Verified the mechanism locally: covdata output is deduped (1,334 blocks → 1,335 lines, no duplication), coverage % identical, format is standard Go coverage (mode: atomic), gotestsum forwards the flags, -race compatible.

Expected

  • Run Go tests step ~511s → ~230s (the ~313s coverage-write tail goes away); test job ~9.2m → ~4.5m.
  • coverage.out ~469 MB → a few MB; faster artifact upload + SonarQube ingest.
  • SonarQube coverage unchanged (~58.71%) — same filename/format, just merged.
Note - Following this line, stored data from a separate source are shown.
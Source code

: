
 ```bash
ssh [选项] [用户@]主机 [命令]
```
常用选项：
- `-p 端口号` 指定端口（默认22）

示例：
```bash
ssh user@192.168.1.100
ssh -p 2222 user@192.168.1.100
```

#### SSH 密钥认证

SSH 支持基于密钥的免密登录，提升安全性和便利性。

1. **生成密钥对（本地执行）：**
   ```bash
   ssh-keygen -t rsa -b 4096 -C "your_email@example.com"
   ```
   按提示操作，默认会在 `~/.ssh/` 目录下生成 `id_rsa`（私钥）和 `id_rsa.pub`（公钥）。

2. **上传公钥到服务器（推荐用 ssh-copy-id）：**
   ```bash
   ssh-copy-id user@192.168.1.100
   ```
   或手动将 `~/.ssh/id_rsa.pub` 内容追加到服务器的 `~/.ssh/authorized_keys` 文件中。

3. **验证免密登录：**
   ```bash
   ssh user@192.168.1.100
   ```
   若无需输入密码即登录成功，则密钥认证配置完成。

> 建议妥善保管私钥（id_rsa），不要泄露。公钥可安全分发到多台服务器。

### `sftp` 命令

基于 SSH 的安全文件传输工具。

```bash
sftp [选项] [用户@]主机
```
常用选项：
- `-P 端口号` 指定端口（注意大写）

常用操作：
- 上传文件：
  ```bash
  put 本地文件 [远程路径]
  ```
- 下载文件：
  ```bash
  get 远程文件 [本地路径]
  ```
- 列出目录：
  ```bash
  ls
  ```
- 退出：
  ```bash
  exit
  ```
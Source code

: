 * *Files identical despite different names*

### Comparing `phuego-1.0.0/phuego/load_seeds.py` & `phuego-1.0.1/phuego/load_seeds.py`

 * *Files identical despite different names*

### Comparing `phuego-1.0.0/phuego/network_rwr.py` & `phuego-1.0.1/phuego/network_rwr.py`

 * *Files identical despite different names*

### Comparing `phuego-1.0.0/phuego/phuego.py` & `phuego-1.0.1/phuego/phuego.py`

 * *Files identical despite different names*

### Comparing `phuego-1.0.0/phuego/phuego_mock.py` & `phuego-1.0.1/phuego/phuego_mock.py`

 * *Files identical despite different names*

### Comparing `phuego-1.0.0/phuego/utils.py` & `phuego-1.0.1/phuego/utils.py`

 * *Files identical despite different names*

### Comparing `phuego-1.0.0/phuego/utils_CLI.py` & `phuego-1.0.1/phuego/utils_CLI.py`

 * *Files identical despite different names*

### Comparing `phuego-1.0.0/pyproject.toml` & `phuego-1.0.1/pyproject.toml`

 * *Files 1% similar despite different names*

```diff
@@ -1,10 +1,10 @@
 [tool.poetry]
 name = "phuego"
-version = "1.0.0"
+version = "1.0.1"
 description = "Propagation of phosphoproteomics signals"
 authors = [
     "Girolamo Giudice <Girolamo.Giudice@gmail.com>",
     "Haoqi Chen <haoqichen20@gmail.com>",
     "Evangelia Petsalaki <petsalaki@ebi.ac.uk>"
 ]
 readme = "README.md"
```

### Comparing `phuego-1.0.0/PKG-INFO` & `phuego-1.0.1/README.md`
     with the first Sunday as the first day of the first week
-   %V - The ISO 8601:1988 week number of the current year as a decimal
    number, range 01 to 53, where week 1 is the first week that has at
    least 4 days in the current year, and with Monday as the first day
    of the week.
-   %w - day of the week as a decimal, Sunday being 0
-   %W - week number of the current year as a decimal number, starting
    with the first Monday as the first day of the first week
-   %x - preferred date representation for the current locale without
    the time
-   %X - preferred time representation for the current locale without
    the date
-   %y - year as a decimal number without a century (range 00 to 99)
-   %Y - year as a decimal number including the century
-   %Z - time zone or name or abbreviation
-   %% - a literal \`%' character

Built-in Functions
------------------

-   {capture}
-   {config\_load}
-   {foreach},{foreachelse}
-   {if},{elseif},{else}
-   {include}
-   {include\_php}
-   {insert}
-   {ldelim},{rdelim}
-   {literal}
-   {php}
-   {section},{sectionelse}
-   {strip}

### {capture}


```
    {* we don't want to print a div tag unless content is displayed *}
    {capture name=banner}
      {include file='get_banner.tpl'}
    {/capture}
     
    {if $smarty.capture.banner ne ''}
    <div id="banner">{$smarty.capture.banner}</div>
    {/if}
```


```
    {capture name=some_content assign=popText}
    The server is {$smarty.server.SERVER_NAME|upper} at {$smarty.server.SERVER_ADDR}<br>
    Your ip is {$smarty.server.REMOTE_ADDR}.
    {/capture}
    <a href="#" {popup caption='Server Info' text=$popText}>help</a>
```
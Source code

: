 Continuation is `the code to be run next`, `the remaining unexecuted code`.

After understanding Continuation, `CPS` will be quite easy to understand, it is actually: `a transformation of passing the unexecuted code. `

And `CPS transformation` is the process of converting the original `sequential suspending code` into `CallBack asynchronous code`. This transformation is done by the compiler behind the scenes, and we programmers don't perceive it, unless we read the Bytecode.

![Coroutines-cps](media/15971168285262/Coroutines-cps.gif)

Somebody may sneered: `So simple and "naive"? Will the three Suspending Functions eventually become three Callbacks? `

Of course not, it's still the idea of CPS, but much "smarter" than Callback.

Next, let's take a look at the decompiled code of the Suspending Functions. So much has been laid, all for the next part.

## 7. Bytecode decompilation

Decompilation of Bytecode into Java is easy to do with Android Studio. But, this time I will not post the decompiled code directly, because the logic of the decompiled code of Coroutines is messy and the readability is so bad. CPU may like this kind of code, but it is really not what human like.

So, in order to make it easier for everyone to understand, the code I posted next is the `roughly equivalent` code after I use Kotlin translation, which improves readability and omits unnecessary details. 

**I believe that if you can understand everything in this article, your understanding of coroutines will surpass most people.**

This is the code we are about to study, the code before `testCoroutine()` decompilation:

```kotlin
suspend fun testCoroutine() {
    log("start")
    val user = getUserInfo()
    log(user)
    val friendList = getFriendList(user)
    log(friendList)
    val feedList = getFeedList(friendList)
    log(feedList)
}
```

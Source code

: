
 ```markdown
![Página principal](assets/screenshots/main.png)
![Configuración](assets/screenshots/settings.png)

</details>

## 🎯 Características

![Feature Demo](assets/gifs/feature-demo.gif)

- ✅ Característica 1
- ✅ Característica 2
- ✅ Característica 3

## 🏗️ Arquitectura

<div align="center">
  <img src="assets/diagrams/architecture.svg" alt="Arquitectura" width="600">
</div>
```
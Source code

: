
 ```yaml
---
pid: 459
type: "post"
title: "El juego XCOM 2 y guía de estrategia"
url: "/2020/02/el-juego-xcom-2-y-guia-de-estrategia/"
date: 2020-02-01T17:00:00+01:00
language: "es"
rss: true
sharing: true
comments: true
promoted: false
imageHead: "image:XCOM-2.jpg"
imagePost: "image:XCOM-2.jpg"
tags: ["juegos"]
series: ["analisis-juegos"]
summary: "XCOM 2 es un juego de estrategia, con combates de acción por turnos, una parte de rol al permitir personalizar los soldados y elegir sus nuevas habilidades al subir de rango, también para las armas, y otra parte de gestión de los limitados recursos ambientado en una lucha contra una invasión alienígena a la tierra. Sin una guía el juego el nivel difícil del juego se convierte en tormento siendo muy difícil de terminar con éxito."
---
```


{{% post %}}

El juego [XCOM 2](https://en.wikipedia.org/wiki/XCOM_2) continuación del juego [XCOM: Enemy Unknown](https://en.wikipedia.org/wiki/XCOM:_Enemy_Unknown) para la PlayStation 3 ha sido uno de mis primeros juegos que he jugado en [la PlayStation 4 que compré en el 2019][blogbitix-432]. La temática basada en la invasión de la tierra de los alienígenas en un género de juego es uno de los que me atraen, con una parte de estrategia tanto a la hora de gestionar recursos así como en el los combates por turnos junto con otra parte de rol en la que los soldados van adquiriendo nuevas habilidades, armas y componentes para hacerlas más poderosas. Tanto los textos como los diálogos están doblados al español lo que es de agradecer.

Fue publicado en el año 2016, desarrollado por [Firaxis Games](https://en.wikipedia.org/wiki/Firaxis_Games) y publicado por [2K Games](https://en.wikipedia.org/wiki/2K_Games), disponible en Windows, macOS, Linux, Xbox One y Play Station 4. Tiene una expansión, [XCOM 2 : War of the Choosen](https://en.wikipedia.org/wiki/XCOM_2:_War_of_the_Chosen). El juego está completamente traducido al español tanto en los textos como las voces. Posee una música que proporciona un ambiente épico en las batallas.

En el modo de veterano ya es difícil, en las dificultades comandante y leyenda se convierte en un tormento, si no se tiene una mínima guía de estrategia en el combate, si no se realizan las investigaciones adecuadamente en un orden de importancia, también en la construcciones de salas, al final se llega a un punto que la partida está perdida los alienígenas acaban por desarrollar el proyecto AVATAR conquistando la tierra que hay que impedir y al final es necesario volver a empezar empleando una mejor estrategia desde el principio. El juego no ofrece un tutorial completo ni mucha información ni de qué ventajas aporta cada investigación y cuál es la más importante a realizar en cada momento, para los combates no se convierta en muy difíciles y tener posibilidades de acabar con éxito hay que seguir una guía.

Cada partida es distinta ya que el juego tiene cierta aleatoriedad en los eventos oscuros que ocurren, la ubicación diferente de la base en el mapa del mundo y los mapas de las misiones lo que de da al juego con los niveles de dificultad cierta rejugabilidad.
This speeds the unit job and cuts runner-minutes + SonarQube load. It does not lower the overall PR gate (set by pr-smoketests ~10.6m; pr-tests sits just under it) — it's an efficiency + faster-unit-feedback fix.

Verify on this PR

  • test job duration drops.
  • SonarQube coverage % stays ~58.71% (not lower).
  • coverage.out artifact is small (few MB, not ~469 MB).

make test used -coverprofile + -coverpkg=./..., which made go test concatenate
(not merge) every test binary's full-codebase profile -> a 469MB/5.5M-line
coverage.out (~115x duplicated; 47,667 real blocks, 58.71% coverage). Writing it
was ~313s of the ~511s test step; SonarQube ingested all 469MB.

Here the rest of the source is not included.